Could you print every line from the first one of the records below through the line containing "<ul class='code-tabs extra-tabs'>", with both included and nothing else?

Source texts of formatted documents
==============================

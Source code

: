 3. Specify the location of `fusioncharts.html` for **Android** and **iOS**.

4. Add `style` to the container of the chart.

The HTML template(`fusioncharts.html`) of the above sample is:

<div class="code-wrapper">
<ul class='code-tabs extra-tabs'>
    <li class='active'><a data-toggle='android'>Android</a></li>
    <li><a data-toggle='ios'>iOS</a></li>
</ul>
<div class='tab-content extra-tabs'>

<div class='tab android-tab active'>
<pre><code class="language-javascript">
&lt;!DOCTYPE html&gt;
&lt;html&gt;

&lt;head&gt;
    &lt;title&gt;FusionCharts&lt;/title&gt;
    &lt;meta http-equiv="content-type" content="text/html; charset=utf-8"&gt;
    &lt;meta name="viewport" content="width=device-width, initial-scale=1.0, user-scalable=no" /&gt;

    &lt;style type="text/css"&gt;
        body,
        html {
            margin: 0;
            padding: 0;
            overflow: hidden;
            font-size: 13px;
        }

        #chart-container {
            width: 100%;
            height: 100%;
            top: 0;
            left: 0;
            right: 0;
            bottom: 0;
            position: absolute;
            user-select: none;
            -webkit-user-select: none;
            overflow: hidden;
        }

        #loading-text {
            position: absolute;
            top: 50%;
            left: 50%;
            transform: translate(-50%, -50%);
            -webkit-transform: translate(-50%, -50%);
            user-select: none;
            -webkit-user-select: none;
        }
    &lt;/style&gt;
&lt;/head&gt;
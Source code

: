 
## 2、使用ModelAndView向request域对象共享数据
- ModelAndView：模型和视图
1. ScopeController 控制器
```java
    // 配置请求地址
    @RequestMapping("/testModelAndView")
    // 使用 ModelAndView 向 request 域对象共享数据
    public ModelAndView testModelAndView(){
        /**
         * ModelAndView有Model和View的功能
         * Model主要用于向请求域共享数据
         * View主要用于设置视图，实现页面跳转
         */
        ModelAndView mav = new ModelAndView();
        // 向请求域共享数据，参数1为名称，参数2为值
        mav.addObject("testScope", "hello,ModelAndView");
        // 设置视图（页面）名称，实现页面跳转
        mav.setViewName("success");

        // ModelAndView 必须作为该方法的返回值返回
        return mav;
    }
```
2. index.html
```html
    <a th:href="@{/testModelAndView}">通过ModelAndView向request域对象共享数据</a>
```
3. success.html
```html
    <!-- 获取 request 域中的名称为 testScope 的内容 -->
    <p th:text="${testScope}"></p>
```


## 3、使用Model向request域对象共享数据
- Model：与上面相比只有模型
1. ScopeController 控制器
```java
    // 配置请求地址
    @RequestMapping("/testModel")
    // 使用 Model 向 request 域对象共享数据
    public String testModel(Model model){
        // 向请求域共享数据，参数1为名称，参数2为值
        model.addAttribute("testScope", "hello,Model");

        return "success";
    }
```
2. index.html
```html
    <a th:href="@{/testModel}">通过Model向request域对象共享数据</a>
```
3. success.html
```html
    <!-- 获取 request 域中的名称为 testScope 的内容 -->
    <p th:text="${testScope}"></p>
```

==============================

● Task solution
Source code

: 3. Specify the location of `fusioncharts.html` for **Android** and **iOS**.

4. Add `style` to the container of the chart.

The HTML template(`fusioncharts.html`) of the above sample is:

<div class="code-wrapper">
<ul class='code-tabs extra-tabs'>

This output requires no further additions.